2   MultiAzterTest-Social
MultiAzterTest-Social is an improvement of MultiAzterTest [4]. MultiAzterTest
analyses more than 125 linguistic and stylistic features in Basque (125 features)
English (163 features), and Spanish (141 features). Following, we briefly explain
how MultiAzterTest works:

 – Preprocessing: This step carries out all the necessary analysis in raw texts
   in order to be processed. This includes multilingual parsing (in our case
   Stanza [23]), syllable splitting, and stopword removing.

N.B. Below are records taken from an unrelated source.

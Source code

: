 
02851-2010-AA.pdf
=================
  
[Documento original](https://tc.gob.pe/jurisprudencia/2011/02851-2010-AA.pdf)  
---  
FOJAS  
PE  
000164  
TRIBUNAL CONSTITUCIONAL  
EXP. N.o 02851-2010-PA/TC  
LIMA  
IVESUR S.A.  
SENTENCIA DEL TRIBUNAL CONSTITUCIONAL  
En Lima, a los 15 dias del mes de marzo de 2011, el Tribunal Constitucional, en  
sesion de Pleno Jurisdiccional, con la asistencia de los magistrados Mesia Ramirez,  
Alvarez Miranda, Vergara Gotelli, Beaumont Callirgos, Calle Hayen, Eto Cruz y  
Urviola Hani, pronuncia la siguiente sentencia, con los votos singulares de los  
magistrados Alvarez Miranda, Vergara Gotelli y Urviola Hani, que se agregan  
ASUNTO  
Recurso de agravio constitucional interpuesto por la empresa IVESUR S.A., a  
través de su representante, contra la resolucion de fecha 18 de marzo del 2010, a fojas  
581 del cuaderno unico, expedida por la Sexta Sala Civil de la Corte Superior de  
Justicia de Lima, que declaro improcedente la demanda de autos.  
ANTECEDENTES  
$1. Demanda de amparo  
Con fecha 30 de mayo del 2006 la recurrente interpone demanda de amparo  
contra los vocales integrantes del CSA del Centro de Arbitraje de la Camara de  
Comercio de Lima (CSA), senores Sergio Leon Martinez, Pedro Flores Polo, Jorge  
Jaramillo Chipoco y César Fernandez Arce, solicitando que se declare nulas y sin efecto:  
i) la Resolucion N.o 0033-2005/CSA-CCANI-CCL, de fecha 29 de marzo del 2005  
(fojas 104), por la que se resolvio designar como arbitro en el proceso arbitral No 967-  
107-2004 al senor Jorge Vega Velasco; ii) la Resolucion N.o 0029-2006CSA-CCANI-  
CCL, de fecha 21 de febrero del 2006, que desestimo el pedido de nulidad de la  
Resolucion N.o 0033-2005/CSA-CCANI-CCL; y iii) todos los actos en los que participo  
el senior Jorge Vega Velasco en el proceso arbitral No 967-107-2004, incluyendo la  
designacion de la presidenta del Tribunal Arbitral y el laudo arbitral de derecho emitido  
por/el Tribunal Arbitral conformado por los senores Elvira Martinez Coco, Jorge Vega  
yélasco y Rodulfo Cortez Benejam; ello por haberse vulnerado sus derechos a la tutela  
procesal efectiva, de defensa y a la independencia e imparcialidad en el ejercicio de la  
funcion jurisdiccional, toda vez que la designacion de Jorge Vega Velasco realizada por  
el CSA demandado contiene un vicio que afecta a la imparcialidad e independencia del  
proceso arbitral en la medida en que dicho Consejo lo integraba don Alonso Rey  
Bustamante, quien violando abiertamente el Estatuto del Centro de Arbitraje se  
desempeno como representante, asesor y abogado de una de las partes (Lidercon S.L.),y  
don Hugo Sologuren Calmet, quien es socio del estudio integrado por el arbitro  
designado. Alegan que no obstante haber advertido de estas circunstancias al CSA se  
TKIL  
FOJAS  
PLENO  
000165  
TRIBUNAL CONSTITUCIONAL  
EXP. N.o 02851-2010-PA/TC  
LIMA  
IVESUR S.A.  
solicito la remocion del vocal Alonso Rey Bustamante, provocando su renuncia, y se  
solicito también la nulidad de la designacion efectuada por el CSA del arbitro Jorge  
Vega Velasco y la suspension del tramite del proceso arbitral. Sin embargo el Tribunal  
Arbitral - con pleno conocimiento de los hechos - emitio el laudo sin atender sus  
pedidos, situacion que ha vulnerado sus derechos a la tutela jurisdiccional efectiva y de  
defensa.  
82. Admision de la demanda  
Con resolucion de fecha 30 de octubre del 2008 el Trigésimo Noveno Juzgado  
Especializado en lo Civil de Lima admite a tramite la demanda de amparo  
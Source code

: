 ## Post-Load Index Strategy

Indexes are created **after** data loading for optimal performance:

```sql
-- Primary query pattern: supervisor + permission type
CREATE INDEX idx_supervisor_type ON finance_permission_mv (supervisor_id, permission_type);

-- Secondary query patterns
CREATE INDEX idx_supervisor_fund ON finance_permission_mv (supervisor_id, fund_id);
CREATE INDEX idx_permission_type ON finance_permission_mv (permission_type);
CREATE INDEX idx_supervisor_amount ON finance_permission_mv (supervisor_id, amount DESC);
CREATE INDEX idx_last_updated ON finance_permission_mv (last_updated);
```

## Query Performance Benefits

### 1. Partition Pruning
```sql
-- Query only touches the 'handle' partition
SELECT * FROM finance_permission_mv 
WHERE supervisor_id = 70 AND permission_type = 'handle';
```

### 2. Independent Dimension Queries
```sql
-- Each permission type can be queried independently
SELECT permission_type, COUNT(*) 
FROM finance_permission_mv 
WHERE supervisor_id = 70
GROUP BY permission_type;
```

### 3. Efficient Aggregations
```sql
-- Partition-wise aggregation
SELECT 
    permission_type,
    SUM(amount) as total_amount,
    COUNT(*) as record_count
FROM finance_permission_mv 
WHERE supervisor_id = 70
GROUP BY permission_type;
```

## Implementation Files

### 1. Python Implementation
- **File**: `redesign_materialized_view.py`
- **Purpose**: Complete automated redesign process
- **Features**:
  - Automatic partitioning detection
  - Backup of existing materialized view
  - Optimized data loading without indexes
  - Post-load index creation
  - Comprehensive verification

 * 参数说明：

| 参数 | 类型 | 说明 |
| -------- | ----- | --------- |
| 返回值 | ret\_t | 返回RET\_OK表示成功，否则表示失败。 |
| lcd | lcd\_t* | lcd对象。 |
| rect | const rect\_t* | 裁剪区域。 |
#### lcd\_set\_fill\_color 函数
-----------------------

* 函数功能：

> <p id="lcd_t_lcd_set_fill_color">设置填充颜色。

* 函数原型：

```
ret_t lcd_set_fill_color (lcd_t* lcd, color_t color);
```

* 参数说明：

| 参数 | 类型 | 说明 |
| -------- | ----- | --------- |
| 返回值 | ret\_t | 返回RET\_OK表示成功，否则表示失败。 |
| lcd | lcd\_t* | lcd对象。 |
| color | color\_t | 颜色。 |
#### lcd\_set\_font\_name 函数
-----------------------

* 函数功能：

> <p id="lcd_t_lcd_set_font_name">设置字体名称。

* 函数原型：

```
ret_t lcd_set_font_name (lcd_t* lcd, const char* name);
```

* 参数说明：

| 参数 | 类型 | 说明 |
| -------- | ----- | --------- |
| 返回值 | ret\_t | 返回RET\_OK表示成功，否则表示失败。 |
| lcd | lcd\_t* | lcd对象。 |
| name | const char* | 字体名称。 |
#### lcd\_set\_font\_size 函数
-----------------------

 – Linguistic and stylistic profiling: Based on the previous text analysis,
   this step calculates the linguistic and stylistic features. These features are
   grouped in the following types: descriptive and raw features, lexical diver-
   sity, classical readability formulae, word frequencies, vocabulary knowledge,
   morphological information, syntax, semantic information, semantic overlap
   (semantic similarity), referential cohesion (overlaps) and logical cohesion
   (connectives). There are five types of indicators: absolute numbers, mean,
   standard deviation, incidence and ratios.
 – Classification: Based on the linguistic and stylistic features, a machine
   learning classifier is applied. This classifier varies depending on the task.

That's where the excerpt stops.